◆ **Description of the task**
Copy out word for word the line with "## Отличие от курса Methed" and the lines that follow it in the listing below, up to the final one.

[[ Material to process, beginning ]]

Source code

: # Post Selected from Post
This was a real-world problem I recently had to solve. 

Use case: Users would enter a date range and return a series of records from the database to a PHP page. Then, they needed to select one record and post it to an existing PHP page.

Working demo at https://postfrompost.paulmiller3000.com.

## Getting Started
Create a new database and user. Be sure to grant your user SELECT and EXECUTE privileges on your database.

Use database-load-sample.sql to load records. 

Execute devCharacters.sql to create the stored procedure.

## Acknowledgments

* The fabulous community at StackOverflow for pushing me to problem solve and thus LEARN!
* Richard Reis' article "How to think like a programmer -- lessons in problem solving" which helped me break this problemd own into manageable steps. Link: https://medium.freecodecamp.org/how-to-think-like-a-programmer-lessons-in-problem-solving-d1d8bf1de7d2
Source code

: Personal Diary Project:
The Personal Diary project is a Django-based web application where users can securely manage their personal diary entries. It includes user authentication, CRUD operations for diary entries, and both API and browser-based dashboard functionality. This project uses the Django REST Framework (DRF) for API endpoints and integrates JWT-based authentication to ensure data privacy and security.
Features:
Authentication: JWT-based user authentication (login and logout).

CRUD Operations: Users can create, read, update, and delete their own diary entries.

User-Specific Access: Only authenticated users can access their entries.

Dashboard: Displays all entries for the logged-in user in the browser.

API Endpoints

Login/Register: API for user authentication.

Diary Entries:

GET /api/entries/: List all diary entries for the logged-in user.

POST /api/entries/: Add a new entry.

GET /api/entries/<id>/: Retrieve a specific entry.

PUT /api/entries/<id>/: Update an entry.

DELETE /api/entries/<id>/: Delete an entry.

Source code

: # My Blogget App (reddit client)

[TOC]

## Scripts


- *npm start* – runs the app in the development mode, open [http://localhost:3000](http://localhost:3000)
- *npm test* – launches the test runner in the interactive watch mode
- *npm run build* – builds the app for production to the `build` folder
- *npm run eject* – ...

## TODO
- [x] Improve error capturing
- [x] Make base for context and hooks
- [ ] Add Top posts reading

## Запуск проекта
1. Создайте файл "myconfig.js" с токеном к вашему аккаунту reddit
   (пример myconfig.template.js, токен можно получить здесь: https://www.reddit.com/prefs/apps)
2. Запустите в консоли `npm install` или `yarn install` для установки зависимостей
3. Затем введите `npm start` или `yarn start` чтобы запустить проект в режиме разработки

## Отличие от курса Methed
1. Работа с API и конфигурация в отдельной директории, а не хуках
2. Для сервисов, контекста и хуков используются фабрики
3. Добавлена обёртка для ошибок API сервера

[[ Material to process, end ]]

◆ **Expected answer**
## Отличие от курса Methed
1. Работа с API и конфигурация в отдельной директории, а не хуках
2. Для сервисов, контекста и хуков используются фабрики
3. Добавлена обёртка для ошибок API сервера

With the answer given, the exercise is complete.